The state of the art has outstanding results for 2D multi-person pose estimation using multi-stage Deep Neural Networks in images with high accuracy. However, the use of these models on real-time applications may be impractical not just because they are computationally intensive but also because they suffer from flicking, from the inability to capture temporal correlations among video frames, as well as from image degradation. To tackle these problems, we expand the use of pose estimation to motion capture in interactive applications. To do so, we propose a novel deep neural network with streamlined architecture and tensor decomposition for pose estimation with improved processing time, named TensorPose. We introduce an architecture for markerless motion capture using Convolutional Neural Networks combined with sparse optical flow and Kalman Filters. We also apply this architecture in a multi-user environment, based on the Holojam framework, where it is possible to create simultaneous collaborative experiences.

The Deep Learning Model

In our model, we replace conventional convolution operations by successive pointwise and regular convolutions in a reduced space.  The proposed modifications are analogous to applying a tensor decomposition, more specifically a high order singular value decomposition (HOSVD). Also, we add temporal coherence, which is not present in previous works since they do not consider the relationship between the processed frames. To track the detected persons in videos and 3D captures, we use sparse optical flow and a Kalman filter to smooth the movement.

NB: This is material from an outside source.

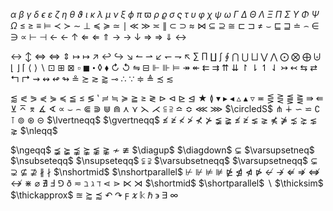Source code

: $\alpha$	$\beta$ 	$\gamma$	$\delta$	$\epsilon$	$\varepsilon$	$\zeta$	$\eta$	$\theta$	$\vartheta$	$\iota$	$\kappa$	$\lambda$	$\mu$	$\nu$	$\xi$	$\phi$	$\pi$	$\varpi$	$\rho$	$\varrho$	$\sigma$	$\varsigma$	$\tau$	$\upsilon$	$\varphi$	$\chi$	$\psi$	$\omega$	$\Gamma$	$\Delta$	$\Theta$	$\Lambda$	$\Xi$	$\Pi$	$\Sigma$	$\Upsilon$	$\Phi$	$\Psi$	$\Omega$	$\leq$	$\geq$	$\equiv$	$\models$	$\prec$	$\succ$	$\sim$	$\perp$	$\preceq$	$\succeq$	$\simeq$	$\mid$	$\ll$	$\gg$	$\asymp$	$\parallel$	$\subset$	$\supset$	$\approx$	$\bowtie$	$\subseteq$	$\supseteq$	$\cong$	$\sqsubset$	$\sqsupset$	$\neq$	$\smile$	$\sqsubseteq$	$\sqsupseteq$	$\doteq$	$\frown$	$\in$	$\ni$	$\propto$	$\vdash$	$\dashv$	$\leftarrow$	$\longleftarrow$	$\uparrow$	$\Leftarrow$	$\Longleftarrow$	$\Uparrow$	$\rightarrow$	$\longrightarrow$	$\downarrow$	$\Rightarrow$	$\Longrightarrow$	$\Downarrow$	$\leftrightarrow$	

$\longleftrightarrow$	$\updownarrow$	$\Leftrightarrow$	$\Longleftrightarrow$	$\Updownarrow$	$\mapsto$	$\longmapsto$	$\nearrow$	$\hookleftarrow$	$\hookrightarrow$	$\searrow$	$\leftharpoonup$	$\rightharpoonup$	$\swarrow$	$\leftharpoondown$	$\rightharpoondown$	$\nwarrow$	$\sum$	$\prod$	$\coprod$	$\int$	$\oint$	$\bigcap$	$\bigcup$	$\bigsqcup$	$\bigvee$	$\bigwedge$	$\bigodot$	$\bigotimes$	$\bigoplus$	$\biguplus$	$\lfloor$	$\rfloor$	$\lceil$	$\langle$	$\rangle$	$\backslash$	$\boxdot$	$\boxplus$	$\boxtimes$	$\square$	$\blacksquare$	$\centerdot$	$\lozenge$	$\blacklozenge$	$\circlearrowright$	$\circlearrowleft$	$\leftrightharpoons$	$\boxminus$	$\Vdash$	$\Vvdash$	$\vDash$	$\twoheadrightarrow$	$\twoheadleftarrow$	$\leftleftarrows$	$\rightrightarrows$	$\upuparrows$	$\downdownarrows$	$\upharpoonright$	$\downharpoonright$	$\upharpoonleft$	$\downharpoonleft$	$\rightarrowtail$	$\leftarrowtail$	$\leftrightarrows$	$\rightleftarrows$	$\Lsh$	$\Rsh$	$\rightsquigarrow$	$\leftrightsquigarrow$	$\looparrowleft$	$\looparrowright$	$\circeq$	$\succsim$	$\gtrsim$	$\gtrapprox$	$\multimap$	$\therefore$	$\because$	$\doteqdot$	$\triangleq$	$\precsim$	$\lesssim$	

$\lessapprox$	$\eqslantless$	$\eqslantgtr$	$\curlyeqprec$	$\curlyeqsucc$	$\preccurlyeq$	$\leqq$	$\leqslant$	$\lessgtr$	$\backprime$	$\risingdotseq$	$\fallingdotseq$	$\succcurlyeq$	$\geqq$	$\geqslant$	$\gtrless$	$\vartriangleright$	$\vartriangleleft$	$\trianglerighteq$	$\trianglelefteq$	$\bigstar$	$\between$	$\blacktriangledown$	$\blacktriangleright$	$\blacktriangleleft$	$\vartriangle$	$\blacktriangle$	$\triangledown$	$\eqcirc$	$\lesseqgtr$	$\gtreqless$	$\lesseqqgtr$	$\gtreqqless$	$\Rrightarrow$	$\Lleftarrow$	$\veebar$	$\barwedge$	$\doublebarwedge$	$\measuredangle$	$\sphericalangle$	$\varpropto$	$\smallsmile$	$\smallfrown$	$\Subset$	$\Supset$	$\Cup$	$\Cap$	$\curlywedge$	$\curlyvee$	$\leftthreetimes$	$\rightthreetimes$	$\subseteqq$	$\supseteqq$	$\bumpeq$	$\Bumpeq$	$\lll$	$\ggg$	$\circledS$	$\pitchfork$	$\dotplus$	$\backsim$	$\backsimeq$	$\complement$	$\intercal$	$\circledcirc$	$\circledast$	$\circleddash$	$\lvertneqq$	$\gvertneqq$	$\nleq$	$\ngeq$	$\nless$	$\ngtr$	$\nprec$	$\nsucc$	$\lneqq$	$\gneqq$	$\nleqslant$	$\ngeqslant$	$\lneq$	$\gneq$	$\npreceq$	$\nsucceq$	$\precnsim$	$\succnsim$	$\lnsim$	$\gnsim$	$\nleqq$	

$\ngeqq$	$\precneqq$	$\succneqq$	$\precnapprox$	$\succnapprox$	$\lnapprox$	$\gnapprox$	$\nsim$	$\ncong$	$\diagup$	$\diagdown$	$\varsubsetneq$	$\varsupsetneq$	$\nsubseteqq$	$\nsupseteqq$	$\subsetneqq$	$\supsetneqq$	$\varsubsetneqq$	$\varsupsetneqq$	$\subsetneq$	$\supsetneq$	$\nsubseteq$	$\nsupseteq$	$\nparallel$	$\nmid$	$\nshortmid$	$\nshortparallel$	$\nvdash$	$\nVdash$	$\nvDash$	$\nVDash$	$\ntrianglerighteq$	$\ntrianglelefteq$	$\ntriangleleft$	$\ntriangleright$	$\nleftarrow$	$\nrightarrow$	$\nLeftarrow$	$\nRightarrow$	$\nLeftrightarrow$	$\nleftrightarrow$	$\divideontimes$	$\varnothing$	$\nexists$	$\Finv$	$\Game$	$\eth$	$\eqsim$	$\beth$	$\gimel$	$\daleth$	$\lessdot$	$\gtrdot$	$\ltimes$	$\rtimes$	$\shortmid$	$\shortparallel$	$\smallsetminus$	$\thicksim$	$\thickapprox$	$\approxeq$	$\succapprox$	$\precapprox$	$\curvearrowleft$	$\curvearrowright$	$\digamma$	$\varkappa$	$\Bbbk$	$\hslash$	$\backepsilon$	$\exists$	$\infty$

In this work, we also propose the creation of an architecture that uses markless motion-capture for real-time applications. Such an architecture brings us the possibility of creating environments for the development of shared and distributed applications. With the collected information, our architecture easily composes an environment for the development of applications that can involve motion tracking using WebGL or a game engine. This software infrastructure can be used to implement multi-user interaction, positional tracking of people and objects, to create a complete sense of immersion in a tangible space, where it is possible to bridge the gap between the physical and virtual spaces. In other words, users in different physical environments and using various devices can share and explore a unique and integrated virtual environment.